Stored data
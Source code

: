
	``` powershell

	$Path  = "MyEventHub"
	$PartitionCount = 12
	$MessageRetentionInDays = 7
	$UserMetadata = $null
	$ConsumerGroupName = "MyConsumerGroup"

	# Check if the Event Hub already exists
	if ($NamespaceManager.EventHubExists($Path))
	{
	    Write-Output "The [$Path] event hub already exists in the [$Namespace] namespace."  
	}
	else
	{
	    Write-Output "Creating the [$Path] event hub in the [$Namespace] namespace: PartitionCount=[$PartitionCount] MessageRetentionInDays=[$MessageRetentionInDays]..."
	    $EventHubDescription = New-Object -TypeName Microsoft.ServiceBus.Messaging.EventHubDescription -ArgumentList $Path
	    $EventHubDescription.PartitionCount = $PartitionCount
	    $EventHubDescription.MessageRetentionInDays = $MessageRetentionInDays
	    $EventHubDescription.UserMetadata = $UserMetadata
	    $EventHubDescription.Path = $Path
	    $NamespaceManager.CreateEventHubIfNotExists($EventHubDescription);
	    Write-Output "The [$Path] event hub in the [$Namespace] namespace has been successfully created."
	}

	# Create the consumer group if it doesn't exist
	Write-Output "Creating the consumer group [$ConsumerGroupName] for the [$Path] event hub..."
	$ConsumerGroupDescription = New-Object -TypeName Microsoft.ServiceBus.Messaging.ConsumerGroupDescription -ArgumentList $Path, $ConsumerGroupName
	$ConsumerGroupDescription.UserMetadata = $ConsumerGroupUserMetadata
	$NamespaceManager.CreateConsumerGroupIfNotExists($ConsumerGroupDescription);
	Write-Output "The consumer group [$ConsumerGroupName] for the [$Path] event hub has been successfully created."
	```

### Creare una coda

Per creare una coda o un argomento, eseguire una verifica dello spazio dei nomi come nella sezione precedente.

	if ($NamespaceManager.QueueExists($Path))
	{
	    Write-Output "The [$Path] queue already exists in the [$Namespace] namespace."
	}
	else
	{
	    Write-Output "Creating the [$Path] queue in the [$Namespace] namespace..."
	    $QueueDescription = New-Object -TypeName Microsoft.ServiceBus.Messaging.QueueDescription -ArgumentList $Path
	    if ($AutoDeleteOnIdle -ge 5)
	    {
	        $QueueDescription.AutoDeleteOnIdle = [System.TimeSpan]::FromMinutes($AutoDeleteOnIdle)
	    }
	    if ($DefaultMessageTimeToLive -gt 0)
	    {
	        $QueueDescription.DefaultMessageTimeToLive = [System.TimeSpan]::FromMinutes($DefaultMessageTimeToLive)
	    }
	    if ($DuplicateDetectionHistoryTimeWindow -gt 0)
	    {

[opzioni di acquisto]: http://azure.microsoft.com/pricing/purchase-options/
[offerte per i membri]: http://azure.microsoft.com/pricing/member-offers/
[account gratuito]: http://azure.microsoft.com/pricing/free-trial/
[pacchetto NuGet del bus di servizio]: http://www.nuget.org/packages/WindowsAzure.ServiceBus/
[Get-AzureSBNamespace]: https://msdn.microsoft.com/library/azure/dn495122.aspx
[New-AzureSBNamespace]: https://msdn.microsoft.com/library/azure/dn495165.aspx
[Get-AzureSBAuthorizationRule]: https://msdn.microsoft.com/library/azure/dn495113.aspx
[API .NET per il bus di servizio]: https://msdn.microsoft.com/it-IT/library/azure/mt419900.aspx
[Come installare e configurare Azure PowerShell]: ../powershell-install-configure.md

**ACTIVITY**.
State the number of lines in the records above that contain the string "ConsumerGroupName", and give nothing else.

**WRITTEN SOLUTION**.
4